I have a python script that searches for images on a web page and it's supposed to download them to folder named 'downloaded'. Last 2-3 lines are problematic, I don't know how to write the correct 'with open' code.
The biggest part of the script is fine, lines 42-43 give an error
import os
import requests
from bs4 import BeautifulSoup
downloadDirectory = "downloaded"
baseUrl = "http://pythonscraping.com"
def getAbsoluteURL(baseUrl, source):
if source.startswith("http://www."):
url = "http://"+source[11:]
elif source.startswith("http://"):
url = source
elif source.startswith("www."):
url = source[4:]
url = "http://"+source
else:
url = baseUrl+"/"+source
if baseUrl not in url:
return None
return url
def getDownloadPath(baseUrl, absoluteUrl, downloadDirectory):
path = absoluteUrl.replace("www.", "")
path = path.replace(baseUrl, "")
path = downloadDirectory+path
directory = os.path.dirname(path)
if not os.path.exists(directory):
os.makedirs(directory)
return path
html = requests.get("http://www.pythonscraping.com")
bsObj = BeautifulSoup(html.content, 'html.parser')
downloadList = bsObj.find_all(src=True)
for download in downloadList:
fileUrl = getAbsoluteURL(baseUrl,download["src"])
if fileUrl is not None:
print(fileUrl)
with open(fileUrl, getDownloadPath(baseUrl, fileUrl, downloadDirectory), 'wb') as out_file:
out_file.write(fileUrl.content)
It opens downloaded folder on my computer and misc folder within it.
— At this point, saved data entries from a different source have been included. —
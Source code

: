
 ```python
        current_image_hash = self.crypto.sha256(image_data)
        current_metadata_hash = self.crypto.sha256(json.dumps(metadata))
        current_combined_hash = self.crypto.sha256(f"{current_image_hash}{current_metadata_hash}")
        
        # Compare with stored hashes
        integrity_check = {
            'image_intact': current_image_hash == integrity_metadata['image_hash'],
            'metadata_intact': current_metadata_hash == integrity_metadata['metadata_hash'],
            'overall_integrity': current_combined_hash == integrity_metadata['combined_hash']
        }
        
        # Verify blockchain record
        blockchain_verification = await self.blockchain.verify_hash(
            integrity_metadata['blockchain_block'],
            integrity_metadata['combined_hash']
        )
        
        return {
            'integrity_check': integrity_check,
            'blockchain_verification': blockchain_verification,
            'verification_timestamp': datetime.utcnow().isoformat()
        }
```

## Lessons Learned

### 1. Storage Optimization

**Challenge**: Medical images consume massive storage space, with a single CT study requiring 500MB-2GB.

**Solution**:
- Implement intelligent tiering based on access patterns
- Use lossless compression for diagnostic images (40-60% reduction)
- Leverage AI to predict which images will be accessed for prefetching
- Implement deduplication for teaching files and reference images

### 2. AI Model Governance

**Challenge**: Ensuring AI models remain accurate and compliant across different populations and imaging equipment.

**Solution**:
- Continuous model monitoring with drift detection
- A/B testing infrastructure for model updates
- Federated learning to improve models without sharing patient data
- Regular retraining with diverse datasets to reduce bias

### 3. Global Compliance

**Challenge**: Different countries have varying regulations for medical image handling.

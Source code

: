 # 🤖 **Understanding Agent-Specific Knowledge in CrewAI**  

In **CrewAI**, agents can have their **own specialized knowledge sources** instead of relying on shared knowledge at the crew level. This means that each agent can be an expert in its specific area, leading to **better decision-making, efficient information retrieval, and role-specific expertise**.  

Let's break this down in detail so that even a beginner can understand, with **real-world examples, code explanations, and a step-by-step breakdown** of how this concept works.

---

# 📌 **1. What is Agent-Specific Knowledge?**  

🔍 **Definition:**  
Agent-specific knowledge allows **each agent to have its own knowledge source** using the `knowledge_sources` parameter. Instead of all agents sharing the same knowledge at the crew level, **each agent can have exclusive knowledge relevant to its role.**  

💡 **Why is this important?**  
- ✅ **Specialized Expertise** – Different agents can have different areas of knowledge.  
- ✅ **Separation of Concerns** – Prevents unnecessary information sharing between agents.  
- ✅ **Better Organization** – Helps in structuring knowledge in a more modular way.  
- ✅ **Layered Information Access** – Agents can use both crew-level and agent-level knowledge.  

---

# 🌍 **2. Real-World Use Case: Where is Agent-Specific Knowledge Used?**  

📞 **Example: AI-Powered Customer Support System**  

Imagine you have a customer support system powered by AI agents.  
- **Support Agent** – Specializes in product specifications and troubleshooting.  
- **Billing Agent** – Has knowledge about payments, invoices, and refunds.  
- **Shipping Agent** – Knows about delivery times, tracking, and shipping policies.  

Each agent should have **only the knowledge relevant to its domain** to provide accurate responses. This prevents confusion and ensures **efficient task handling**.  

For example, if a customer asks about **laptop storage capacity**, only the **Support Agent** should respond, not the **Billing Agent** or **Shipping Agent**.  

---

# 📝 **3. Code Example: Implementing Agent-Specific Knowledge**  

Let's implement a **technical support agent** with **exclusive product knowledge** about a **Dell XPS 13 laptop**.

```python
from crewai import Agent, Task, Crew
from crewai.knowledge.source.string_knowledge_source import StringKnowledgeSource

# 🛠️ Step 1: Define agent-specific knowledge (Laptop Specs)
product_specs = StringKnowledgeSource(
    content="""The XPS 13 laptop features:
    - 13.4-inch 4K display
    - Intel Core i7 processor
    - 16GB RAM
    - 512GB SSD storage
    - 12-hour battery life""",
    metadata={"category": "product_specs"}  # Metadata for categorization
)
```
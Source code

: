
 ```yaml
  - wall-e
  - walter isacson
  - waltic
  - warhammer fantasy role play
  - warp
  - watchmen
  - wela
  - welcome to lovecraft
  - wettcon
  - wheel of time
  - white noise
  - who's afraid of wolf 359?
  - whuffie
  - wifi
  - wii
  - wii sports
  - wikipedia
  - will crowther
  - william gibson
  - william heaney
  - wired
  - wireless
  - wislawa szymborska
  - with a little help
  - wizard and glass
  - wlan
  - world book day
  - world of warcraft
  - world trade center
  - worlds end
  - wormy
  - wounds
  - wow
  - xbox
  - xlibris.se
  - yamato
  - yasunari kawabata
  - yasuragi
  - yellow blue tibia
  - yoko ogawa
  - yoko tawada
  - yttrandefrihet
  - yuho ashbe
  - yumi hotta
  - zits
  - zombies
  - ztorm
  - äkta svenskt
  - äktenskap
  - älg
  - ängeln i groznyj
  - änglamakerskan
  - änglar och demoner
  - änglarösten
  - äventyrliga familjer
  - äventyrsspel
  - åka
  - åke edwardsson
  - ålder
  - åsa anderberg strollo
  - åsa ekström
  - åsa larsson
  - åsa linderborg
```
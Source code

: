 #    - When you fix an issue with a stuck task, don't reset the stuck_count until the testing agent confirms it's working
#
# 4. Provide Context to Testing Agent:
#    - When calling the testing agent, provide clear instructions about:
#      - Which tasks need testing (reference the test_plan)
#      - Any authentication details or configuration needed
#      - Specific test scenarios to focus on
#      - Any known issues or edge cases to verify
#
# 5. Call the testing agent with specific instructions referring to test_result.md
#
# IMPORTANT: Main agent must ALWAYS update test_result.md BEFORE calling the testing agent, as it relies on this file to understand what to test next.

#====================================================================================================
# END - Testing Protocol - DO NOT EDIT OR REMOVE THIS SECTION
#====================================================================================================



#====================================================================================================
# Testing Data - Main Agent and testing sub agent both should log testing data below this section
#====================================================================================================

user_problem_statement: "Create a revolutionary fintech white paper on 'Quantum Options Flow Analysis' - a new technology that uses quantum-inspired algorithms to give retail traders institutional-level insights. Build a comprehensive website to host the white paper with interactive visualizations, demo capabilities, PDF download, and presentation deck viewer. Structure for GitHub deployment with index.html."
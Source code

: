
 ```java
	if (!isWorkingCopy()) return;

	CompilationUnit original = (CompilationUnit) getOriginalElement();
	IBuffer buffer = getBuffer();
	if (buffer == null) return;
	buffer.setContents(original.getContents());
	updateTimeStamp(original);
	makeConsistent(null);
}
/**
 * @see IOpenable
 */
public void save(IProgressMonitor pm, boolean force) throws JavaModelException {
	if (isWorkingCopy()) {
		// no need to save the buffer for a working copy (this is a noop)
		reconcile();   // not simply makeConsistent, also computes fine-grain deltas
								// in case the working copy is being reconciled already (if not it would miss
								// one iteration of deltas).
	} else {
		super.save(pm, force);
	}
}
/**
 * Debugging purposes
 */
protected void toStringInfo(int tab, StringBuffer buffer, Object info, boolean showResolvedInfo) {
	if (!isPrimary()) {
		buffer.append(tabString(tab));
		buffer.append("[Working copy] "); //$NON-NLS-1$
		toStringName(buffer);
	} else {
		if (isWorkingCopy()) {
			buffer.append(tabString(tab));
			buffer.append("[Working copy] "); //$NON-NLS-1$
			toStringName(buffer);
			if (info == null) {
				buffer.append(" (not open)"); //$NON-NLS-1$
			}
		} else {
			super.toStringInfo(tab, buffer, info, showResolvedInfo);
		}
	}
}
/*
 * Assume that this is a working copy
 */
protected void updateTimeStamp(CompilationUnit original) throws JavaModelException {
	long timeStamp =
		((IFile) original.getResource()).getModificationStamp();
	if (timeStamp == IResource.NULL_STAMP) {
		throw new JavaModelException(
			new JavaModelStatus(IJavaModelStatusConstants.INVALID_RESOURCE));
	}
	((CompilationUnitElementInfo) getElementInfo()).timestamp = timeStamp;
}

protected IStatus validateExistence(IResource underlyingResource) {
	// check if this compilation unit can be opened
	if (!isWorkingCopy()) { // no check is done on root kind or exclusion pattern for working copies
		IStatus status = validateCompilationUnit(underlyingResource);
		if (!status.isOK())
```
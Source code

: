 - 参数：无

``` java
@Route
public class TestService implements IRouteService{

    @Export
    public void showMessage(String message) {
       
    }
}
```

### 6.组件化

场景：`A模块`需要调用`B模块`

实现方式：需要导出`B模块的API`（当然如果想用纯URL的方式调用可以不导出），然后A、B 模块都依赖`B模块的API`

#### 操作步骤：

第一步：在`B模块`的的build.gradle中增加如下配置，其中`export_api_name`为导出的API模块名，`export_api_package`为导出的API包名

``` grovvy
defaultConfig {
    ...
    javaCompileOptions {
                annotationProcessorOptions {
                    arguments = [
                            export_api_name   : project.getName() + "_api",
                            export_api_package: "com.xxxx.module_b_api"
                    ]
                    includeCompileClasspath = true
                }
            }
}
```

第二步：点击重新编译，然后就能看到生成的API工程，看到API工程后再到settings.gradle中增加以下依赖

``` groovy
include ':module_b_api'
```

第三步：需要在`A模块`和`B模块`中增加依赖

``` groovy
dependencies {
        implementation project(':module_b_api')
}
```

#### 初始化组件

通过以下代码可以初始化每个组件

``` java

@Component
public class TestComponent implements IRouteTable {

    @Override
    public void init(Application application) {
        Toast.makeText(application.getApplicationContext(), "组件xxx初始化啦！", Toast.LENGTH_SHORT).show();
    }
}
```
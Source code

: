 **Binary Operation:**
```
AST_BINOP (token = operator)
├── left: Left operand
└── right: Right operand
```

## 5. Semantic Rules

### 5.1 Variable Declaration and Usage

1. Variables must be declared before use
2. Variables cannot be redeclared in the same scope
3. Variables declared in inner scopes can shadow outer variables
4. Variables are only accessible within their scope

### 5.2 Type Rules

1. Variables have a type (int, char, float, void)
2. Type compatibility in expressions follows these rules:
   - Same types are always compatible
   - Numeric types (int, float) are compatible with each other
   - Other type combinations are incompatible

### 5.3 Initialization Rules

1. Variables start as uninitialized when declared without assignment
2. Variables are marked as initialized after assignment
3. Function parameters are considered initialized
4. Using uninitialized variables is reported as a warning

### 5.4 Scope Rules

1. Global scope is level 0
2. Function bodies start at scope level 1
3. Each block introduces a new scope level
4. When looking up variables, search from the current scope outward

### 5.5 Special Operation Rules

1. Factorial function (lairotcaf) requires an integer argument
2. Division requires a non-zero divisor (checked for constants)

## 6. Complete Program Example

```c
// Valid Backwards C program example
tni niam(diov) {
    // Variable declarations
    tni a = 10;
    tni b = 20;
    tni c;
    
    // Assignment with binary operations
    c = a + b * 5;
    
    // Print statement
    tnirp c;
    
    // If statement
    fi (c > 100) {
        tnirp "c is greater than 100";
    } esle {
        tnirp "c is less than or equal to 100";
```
And it gives a traceback error.
Traceback:
http://pythonscraping.com/misc/jquery.js?v=1.4.4
Traceback (most recent call last):
File "C:\Python36\kodovi\downloaded.py", line 43, in <module>
with open(fileUrl, getDownloadPath(baseUrl, fileUrl, downloadDirectory), 'wb
') as out_file:
TypeError: an integer is required (got type str)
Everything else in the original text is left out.